__The problem__
An exact copy of every record below is what's needed here.

[Saved entries]
Segment Open

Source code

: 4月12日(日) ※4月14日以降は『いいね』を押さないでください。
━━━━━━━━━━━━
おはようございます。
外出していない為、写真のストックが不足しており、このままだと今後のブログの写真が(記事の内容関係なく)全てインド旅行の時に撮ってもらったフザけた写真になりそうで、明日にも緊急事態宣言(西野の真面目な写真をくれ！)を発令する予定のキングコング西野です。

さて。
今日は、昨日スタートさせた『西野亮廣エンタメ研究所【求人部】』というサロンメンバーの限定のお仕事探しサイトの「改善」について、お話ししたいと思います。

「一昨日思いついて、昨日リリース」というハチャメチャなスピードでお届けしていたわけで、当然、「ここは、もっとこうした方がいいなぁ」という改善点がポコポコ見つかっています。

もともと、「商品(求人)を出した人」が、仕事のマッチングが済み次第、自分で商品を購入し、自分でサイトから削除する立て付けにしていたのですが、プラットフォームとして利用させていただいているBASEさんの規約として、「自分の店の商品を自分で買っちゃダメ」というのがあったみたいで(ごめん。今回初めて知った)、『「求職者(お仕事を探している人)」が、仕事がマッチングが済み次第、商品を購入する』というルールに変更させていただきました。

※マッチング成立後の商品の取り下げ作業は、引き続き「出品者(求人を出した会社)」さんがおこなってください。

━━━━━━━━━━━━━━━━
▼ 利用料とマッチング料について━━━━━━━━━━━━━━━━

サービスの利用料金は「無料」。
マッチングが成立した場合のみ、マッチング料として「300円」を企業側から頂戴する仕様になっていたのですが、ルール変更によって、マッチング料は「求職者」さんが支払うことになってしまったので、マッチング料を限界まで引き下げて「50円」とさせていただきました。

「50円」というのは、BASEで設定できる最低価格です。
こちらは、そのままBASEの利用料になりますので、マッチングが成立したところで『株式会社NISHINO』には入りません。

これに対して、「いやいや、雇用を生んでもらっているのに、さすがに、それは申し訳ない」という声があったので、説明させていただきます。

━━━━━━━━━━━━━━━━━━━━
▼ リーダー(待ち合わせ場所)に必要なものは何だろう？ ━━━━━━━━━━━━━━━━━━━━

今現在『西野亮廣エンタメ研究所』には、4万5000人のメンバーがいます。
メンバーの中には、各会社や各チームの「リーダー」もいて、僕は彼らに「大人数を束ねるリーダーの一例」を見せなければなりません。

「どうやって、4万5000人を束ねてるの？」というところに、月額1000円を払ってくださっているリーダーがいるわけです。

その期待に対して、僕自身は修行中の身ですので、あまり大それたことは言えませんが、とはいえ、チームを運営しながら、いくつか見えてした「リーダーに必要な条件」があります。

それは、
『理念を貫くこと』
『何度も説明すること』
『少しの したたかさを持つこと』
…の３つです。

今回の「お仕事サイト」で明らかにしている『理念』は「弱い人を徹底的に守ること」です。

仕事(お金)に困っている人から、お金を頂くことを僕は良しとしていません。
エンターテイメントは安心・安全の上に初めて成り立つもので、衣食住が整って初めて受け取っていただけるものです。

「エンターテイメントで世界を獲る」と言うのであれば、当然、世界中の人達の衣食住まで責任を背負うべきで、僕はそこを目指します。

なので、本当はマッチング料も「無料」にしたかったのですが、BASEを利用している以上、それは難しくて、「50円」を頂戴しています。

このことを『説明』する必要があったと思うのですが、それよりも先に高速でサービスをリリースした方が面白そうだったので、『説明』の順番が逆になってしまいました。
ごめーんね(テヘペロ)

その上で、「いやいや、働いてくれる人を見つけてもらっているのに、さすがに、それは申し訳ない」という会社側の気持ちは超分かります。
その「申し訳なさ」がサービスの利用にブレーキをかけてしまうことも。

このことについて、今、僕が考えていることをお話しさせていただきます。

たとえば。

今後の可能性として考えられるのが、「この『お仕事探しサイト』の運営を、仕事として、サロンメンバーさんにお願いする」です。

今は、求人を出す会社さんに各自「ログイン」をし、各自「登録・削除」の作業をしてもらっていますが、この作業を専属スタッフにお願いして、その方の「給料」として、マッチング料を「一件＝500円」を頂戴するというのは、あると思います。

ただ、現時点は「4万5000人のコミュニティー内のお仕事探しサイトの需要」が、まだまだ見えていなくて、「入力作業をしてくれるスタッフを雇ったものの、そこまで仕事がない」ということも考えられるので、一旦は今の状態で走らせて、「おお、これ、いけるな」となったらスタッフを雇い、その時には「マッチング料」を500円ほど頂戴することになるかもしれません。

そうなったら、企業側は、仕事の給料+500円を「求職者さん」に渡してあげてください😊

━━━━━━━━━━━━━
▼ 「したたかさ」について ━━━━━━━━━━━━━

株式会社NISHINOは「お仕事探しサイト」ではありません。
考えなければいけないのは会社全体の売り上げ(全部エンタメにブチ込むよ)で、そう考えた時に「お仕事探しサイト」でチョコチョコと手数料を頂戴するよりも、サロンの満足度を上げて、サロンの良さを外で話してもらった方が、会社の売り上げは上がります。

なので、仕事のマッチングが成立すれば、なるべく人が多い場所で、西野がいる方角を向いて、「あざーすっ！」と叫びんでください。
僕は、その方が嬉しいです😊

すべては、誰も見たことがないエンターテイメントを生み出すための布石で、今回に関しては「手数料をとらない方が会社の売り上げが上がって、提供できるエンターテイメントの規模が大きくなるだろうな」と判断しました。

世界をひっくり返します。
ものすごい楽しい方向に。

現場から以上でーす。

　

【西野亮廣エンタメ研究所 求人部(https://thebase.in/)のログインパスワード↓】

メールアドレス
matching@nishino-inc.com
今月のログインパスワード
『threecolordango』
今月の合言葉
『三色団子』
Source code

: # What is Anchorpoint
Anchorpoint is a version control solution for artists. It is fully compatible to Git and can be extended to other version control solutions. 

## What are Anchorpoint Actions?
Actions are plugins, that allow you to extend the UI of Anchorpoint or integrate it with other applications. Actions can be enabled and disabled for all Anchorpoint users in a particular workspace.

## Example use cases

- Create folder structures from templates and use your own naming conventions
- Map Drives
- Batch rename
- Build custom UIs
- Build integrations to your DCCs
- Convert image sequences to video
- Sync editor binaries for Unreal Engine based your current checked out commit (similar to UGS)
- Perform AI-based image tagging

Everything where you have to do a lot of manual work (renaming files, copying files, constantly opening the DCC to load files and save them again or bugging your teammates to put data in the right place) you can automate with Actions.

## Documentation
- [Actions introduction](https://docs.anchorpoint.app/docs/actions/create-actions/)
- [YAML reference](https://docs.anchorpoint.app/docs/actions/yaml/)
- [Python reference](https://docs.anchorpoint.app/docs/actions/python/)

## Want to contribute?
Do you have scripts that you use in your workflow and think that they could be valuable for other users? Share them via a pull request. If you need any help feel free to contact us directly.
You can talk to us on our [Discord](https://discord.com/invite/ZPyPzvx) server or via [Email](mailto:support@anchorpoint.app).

Segment Closed

__Written solution__
Source code

: 4月12日(日) ※4月14日以降は『いいね』を押さないでください。
━━━━━━━━━━━━
おはようございます。
外出していない為、写真のストックが不足しており、このままだと今後のブログの写真が(記事の内容関係なく)全てインド旅行の時に撮ってもらったフザけた写真になりそうで、明日にも緊急事態宣言(西野の真面目な写真をくれ！)を発令する予定のキングコング西野です。

さて。
今日は、昨日スタートさせた『西野亮廣エンタメ研究所【求人部】』というサロンメンバーの限定のお仕事探しサイトの「改善」について、お話ししたいと思います。

「一昨日思いついて、昨日リリース」というハチャメチャなスピードでお届けしていたわけで、当然、「ここは、もっとこうした方がいいなぁ」という改善点がポコポコ見つかっています。

もともと、「商品(求人)を出した人」が、仕事のマッチングが済み次第、自分で商品を購入し、自分でサイトから削除する立て付けにしていたのですが、プラットフォームとして利用させていただいているBASEさんの規約として、「自分の店の商品を自分で買っちゃダメ」というのがあったみたいで(ごめん。今回初めて知った)、『「求職者(お仕事を探している人)」が、仕事がマッチングが済み次第、商品を購入する』というルールに変更させていただきました。

※マッチング成立後の商品の取り下げ作業は、引き続き「出品者(求人を出した会社)」さんがおこなってください。

━━━━━━━━━━━━━━━━
▼ 利用料とマッチング料について━━━━━━━━━━━━━━━━

サービスの利用料金は「無料」。
マッチングが成立した場合のみ、マッチング料として「300円」を企業側から頂戴する仕様になっていたのですが、ルール変更によって、マッチング料は「求職者」さんが支払うことになってしまったので、マッチング料を限界まで引き下げて「50円」とさせていただきました。

「50円」というのは、BASEで設定できる最低価格です。
こちらは、そのままBASEの利用料になりますので、マッチングが成立したところで『株式会社NISHINO』には入りません。

これに対して、「いやいや、雇用を生んでもらっているのに、さすがに、それは申し訳ない」という声があったので、説明させていただきます。

━━━━━━━━━━━━━━━━━━━━
▼ リーダー(待ち合わせ場所)に必要なものは何だろう？ ━━━━━━━━━━━━━━━━━━━━

今現在『西野亮廣エンタメ研究所』には、4万5000人のメンバーがいます。
メンバーの中には、各会社や各チームの「リーダー」もいて、僕は彼らに「大人数を束ねるリーダーの一例」を見せなければなりません。

「どうやって、4万5000人を束ねてるの？」というところに、月額1000円を払ってくださっているリーダーがいるわけです。

その期待に対して、僕自身は修行中の身ですので、あまり大それたことは言えませんが、とはいえ、チームを運営しながら、いくつか見えてした「リーダーに必要な条件」があります。

それは、
『理念を貫くこと』
『何度も説明すること』
『少しの したたかさを持つこと』
…の３つです。

今回の「お仕事サイト」で明らかにしている『理念』は「弱い人を徹底的に守ること」です。

仕事(お金)に困っている人から、お金を頂くことを僕は良しとしていません。
エンターテイメントは安心・安全の上に初めて成り立つもので、衣食住が整って初めて受け取っていただけるものです。

「エンターテイメントで世界を獲る」と言うのであれば、当然、世界中の人達の衣食住まで責任を背負うべきで、僕はそこを目指します。

なので、本当はマッチング料も「無料」にしたかったのですが、BASEを利用している以上、それは難しくて、「50円」を頂戴しています。

このことを『説明』する必要があったと思うのですが、それよりも先に高速でサービスをリリースした方が面白そうだったので、『説明』の順番が逆になってしまいました。
ごめーんね(テヘペロ)

その上で、「いやいや、働いてくれる人を見つけてもらっているのに、さすがに、それは申し訳ない」という会社側の気持ちは超分かります。
その「申し訳なさ」がサービスの利用にブレーキをかけてしまうことも。

このことについて、今、僕が考えていることをお話しさせていただきます。

たとえば。

今後の可能性として考えられるのが、「この『お仕事探しサイト』の運営を、仕事として、サロンメンバーさんにお願いする」です。

今は、求人を出す会社さんに各自「ログイン」をし、各自「登録・削除」の作業をしてもらっていますが、この作業を専属スタッフにお願いして、その方の「給料」として、マッチング料を「一件＝500円」を頂戴するというのは、あると思います。

ただ、現時点は「4万5000人のコミュニティー内のお仕事探しサイトの需要」が、まだまだ見えていなくて、「入力作業をしてくれるスタッフを雇ったものの、そこまで仕事がない」ということも考えられるので、一旦は今の状態で走らせて、「おお、これ、いけるな」となったらスタッフを雇い、その時には「マッチング料」を500円ほど頂戴することになるかもしれません。

そうなったら、企業側は、仕事の給料+500円を「求職者さん」に渡してあげてください😊

━━━━━━━━━━━━━
▼ 「したたかさ」について ━━━━━━━━━━━━━

株式会社NISHINOは「お仕事探しサイト」ではありません。
考えなければいけないのは会社全体の売り上げ(全部エンタメにブチ込むよ)で、そう考えた時に「お仕事探しサイト」でチョコチョコと手数料を頂戴するよりも、サロンの満足度を上げて、サロンの良さを外で話してもらった方が、会社の売り上げは上がります。

なので、仕事のマッチングが成立すれば、なるべく人が多い場所で、西野がいる方角を向いて、「あざーすっ！」と叫びんでください。
僕は、その方が嬉しいです😊

すべては、誰も見たことがないエンターテイメントを生み出すための布石で、今回に関しては「手数料をとらない方が会社の売り上げが上がって、提供できるエンターテイメントの規模が大きくなるだろうな」と判断しました。

世界をひっくり返します。
ものすごい楽しい方向に。

現場から以上でーす。

　

【西野亮廣エンタメ研究所 求人部(https://thebase.in/)のログインパスワード↓】

メールアドレス
matching@nishino-inc.com
今月のログインパスワード
『threecolordango』
今月の合言葉
『三色団子』
Source code

: # What is Anchorpoint
Anchorpoint is a version control solution for artists. It is fully compatible to Git and can be extended to other version control solutions. 

## What are Anchorpoint Actions?
Actions are plugins, that allow you to extend the UI of Anchorpoint or integrate it with other applications. Actions can be enabled and disabled for all Anchorpoint users in a particular workspace.

## Example use cases

- Create folder structures from templates and use your own naming conventions
- Map Drives
- Batch rename
- Build custom UIs
- Build integrations to your DCCs
- Convert image sequences to video
- Sync editor binaries for Unreal Engine based your current checked out commit (similar to UGS)
- Perform AI-based image tagging

Everything where you have to do a lot of manual work (renaming files, copying files, constantly opening the DCC to load files and save them again or bugging your teammates to put data in the right place) you can automate with Actions.

## Documentation
- [Actions introduction](https://docs.anchorpoint.app/docs/actions/create-actions/)
- [YAML reference](https://docs.anchorpoint.app/docs/actions/yaml/)
- [Python reference](https://docs.anchorpoint.app/docs/actions/python/)

## Want to contribute?
Do you have scripts that you use in your workflow and think that they could be valuable for other users? Share them via a pull request. If you need any help feel free to contact us directly.
You can talk to us on our [Discord](https://discord.com/invite/ZPyPzvx) server or via [Email](mailto:support@anchorpoint.app).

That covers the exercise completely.